About 9,000 acres of beets are being grown in the Columbia Basin this year, down from last year's 10,500 acres and well below the planned refinery's 25,000-acre processing capacity, Price said.
Statewide, about 13,000 acres of sugar beets were planted in March and April. Growers in the Horse Heaven Hills south of Kennewick ship their beets to a refinery at Nyssa, Ore.
There have been numerous attempts over the years to resurrect the Columbia Basin sugar-beet crop, said O'Rourke, an agricultural economist.
Most have been "pie in the sky" plans, he said, but the latest venture "seems to be a lot more solid," though the operation will be small compared to most sugar processors.
"These guys have been willing to start small and get more growers back into the game. They have taken a more pragmatic approach," he said. "That makes you feel more optimistic about it."

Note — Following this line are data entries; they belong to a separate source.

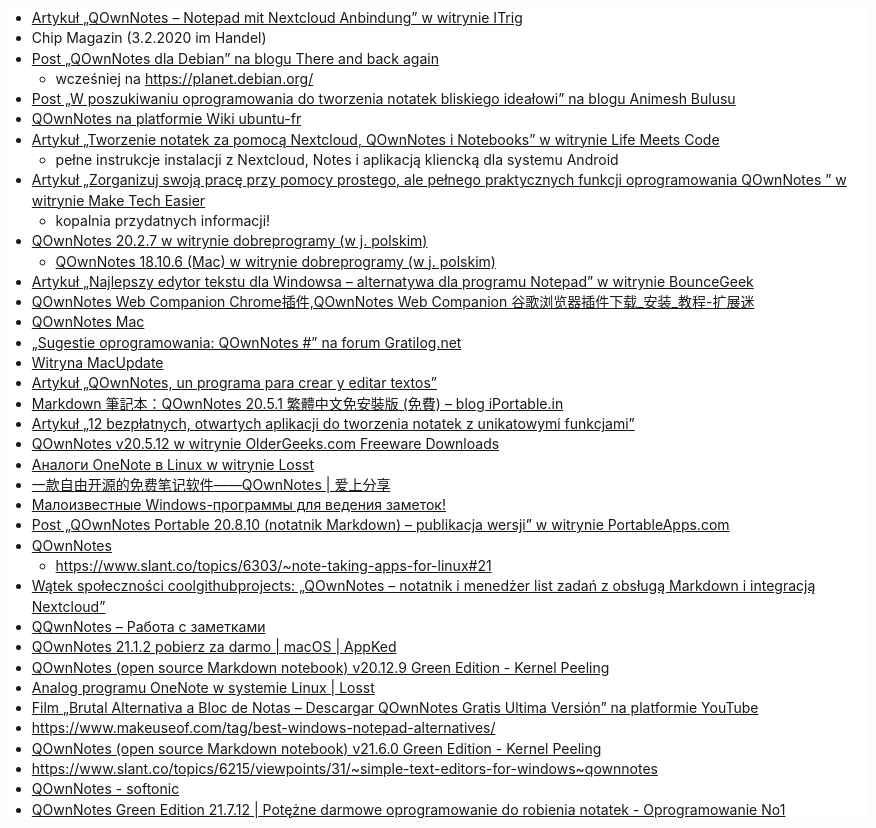 - [Artykuł „QOwnNotes – Notepad mit Nextcloud Anbindung” w witrynie ITrig](http://www.itrig.de/index.php?/archives/2341-QOwnNotes-Notepad-mit-Nextcloud-Anbindung.html)
- Chip Magazin (3.2.2020 im Handel)
- [Post „QOwnNotes dla Debian” na blogu There and back again](https://www.preining.info/blog/2020/02/qownnotes-for-debian/)
    - wcześniej na <https://planet.debian.org/>
- [Post „W poszukiwaniu oprogramowania do tworzenia notatek bliskiego ideałowi” na blogu Animesh Bulusu](https://animesh.blog/near-perfect-note-taking-software/)
- [QOwnNotes na platformie Wiki ubuntu-fr](http://doc.ubuntu-fr.org/qownnotes)
- [Artykuł „Tworzenie notatek za pomocą Nextcloud, QOwnNotes i Notebooks” w witrynie Life Meets Code](https://lifemeetscode.com/blog/taking-notes-with-nextcloud-qownnotes-and-notebooks)
    - pełne instrukcje instalacji z Nextcloud, Notes i aplikacją kliencką dla systemu Android
- [Artykuł „Zorganizuj swoją pracę przy pomocy prostego, ale pełnego praktycznych funkcji oprogramowania QOwnNotes ” w witrynie Make Tech Easier](https://www.maketecheasier.com/get-organized-with-qownnotes/)
    - kopalnia przydatnych informacji!
- [QOwnNotes 20.2.7 w witrynie dobreprogramy (w j. polskim)](https://www.dobreprogramy.pl/QOwnNotes,Program,Windows,91842.html)
    - [QOwnNotes 18.10.6 (Mac) w witrynie dobreprogramy (w j. polskim)](https://www.dobreprogramy.pl/QOwnNotes,Program,Mac,91843.html)
- [Artykuł „Najlepszy edytor tekstu dla Windowsa – alternatywa dla programu Notepad” w witrynie BounceGeek](https://www.bouncegeek.com/best-text-editor-windows/)
- [QOwnNotes Web Companion Chrome插件,QOwnNotes Web Companion 谷歌浏览器插件下载_安装_教程-扩展迷](https://www.extfans.com/productivity/pkgkfnampapjbopomdpnkckbjdnpkbkp/)
- [QOwnNotes Mac](https://dl.pconline.com.cn/download/1011329.html)
- [„Sugestie oprogramowania: QOwnNotes #” na forum Gratilog.net](http://www.gratilog.net/xoops/modules/newbb/viewtopic.php?post_id=194644#forumpo)
- [Witryna MacUpdate](https://www.macupdate.com/app/mac/61493/qownnotes)
- [Artykuł „QOwnNotes, un programa para crear y editar textos”](https://www.softzone.es/programas/utilidades/qownnotes/)
- [Markdown 筆記本：QOwnNotes 20.5.1 繁體中文免安裝版 (免費) – blog iPortable.in](https://blog.iportable.in/qownnotesportable/)
- [Artykuł „12 bezpłatnych, otwartych aplikacji do tworzenia notatek z unikatowymi funkcjami”](https://medevel.com/12-note-free-os-apps/)
- [QOwnNotes v20.5.12 w witrynie OlderGeeks.com Freeware Downloads](https://www.oldergeeks.com/downloads/file.php?id=2427)
- [Аналоги OneNote в Linux w witrynie Losst](https://losst.ru/analogi-onenote-v-linux#4_QOwnNotes)
- [一款自由开源的免费笔记软件——QOwnNotes | 爱上分享](https://www.237y.com/qownnotes.htm)
- [Малоизвестные Windows-программы для ведения заметок!](https://sovetybloga.ru/maloizvestnye-windows-programmy-dlya-vedeniya-zametok/)
- [Post „QOwnNotes Portable 20.8.10 (notatnik Markdown) – publikacja wersji” w witrynie PortableApps.com](https://portableapps.com/news/2020-08-27--qownnotes-portable-20.8.10-released)
- [QOwnNotes](https://www.slant.co/topics/6303/viewpoints/21/~note-taking-apps-for-linux~qownnotes)
    - <https://www.slant.co/topics/6303/~note-taking-apps-for-linux#21>
- [Wątek społeczności coolgithubprojects: „QOwnNotes – notatnik i menedżer list zadań z obsługą Markdown i integracją Nextcloud”](https://www.reddit.com/r/coolgithubprojects/comments/izg63b/qownnotes_notepad_and_todolist_manager_with/)
- [QQwnNotes – Работа с заметками](https://континентсвободы.рф/%D0%B4%D1%80%D1%83%D0%B3%D0%B8%D0%B5-%D0%BF%D1%80%D0%BE%D0%B3%D1%80%D0%B0%D0%BC%D0%BC%D1%8B/qqwnnotes-%D1%80%D0%B0%D0%B1%D0%BE%D1%82%D0%B0-%D1%81-%D0%B7%D0%B0%D0%BC%D0%B5%D1%82%D0%BA%D0%B0%D0%BC%D0%B8.html)
- [QOwnNotes 21.1.2 pobierz za darmo | macOS | AppKed](https://www.macbed.com/qownnotes/)
- [QOwnNotes (open source Markdown notebook) v20.12.9 Green Edition - Kernel Peeling](https://www.ghpym.com/qownnotes.html)
- [Analog programu OneNote w systemie Linux | Losst](https://losst.ru/analogi-onenote-v-linux#4_QOwnNotes)
- [Film „Brutal Alternativa a Bloc de Notas – Descargar QOwnNotes Gratis Ultima Versión” na platformie YouTube](https://youtu.be/U52AQ8I3HHk?t=66)
- <https://www.makeuseof.com/tag/best-windows-notepad-alternatives/>
- [QOwnNotes (open source Markdown notebook) v21.6.0 Green Edition - Kernel Peeling](https://www.ghxi.com/qownnotes.html)
- <https://www.slant.co/topics/6215/viewpoints/31/~simple-text-editors-for-windows~qownnotes>
- [QOwnNotes - softonic](https://qownnotes.en.softonic.com/)
- [QOwnNotes Green Edition 21.7.12 | Potężne darmowe oprogramowanie do robienia notatek - Oprogramowanie No1](https://www.rjno1.com/qownnotes/)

Pacific Northwest Sugar's plan calls for eventual expansion of the refinery, which is considered medium-sized, Price noted.
The refinery is admittedly a gamble.
Sugar has traditionally been backed by federal price supports and protected by limits on foreign imports.
New federal farm legislation leaves domestic sugar protections in place for at least seven years, but O'Rourke frets about competition from other sweeteners, such as corn syrup, and the possibility that U.S. markets eventually will be opened to lower-cost cane sugar from Cuba, the Philippines and Central and South America.
"I'm always worried about pursuing an artificial market like the sugar market," he said. "Down the road, where will our sugar be coming from?"
But Price is confident domestic sugar prices will remain relatively stable in the future. New legislation removed restrictions contained in the previous farm bill, making it easier for growers to enter the market, he said.
"It's taken a long time," he said, "but we're finally going to get it done."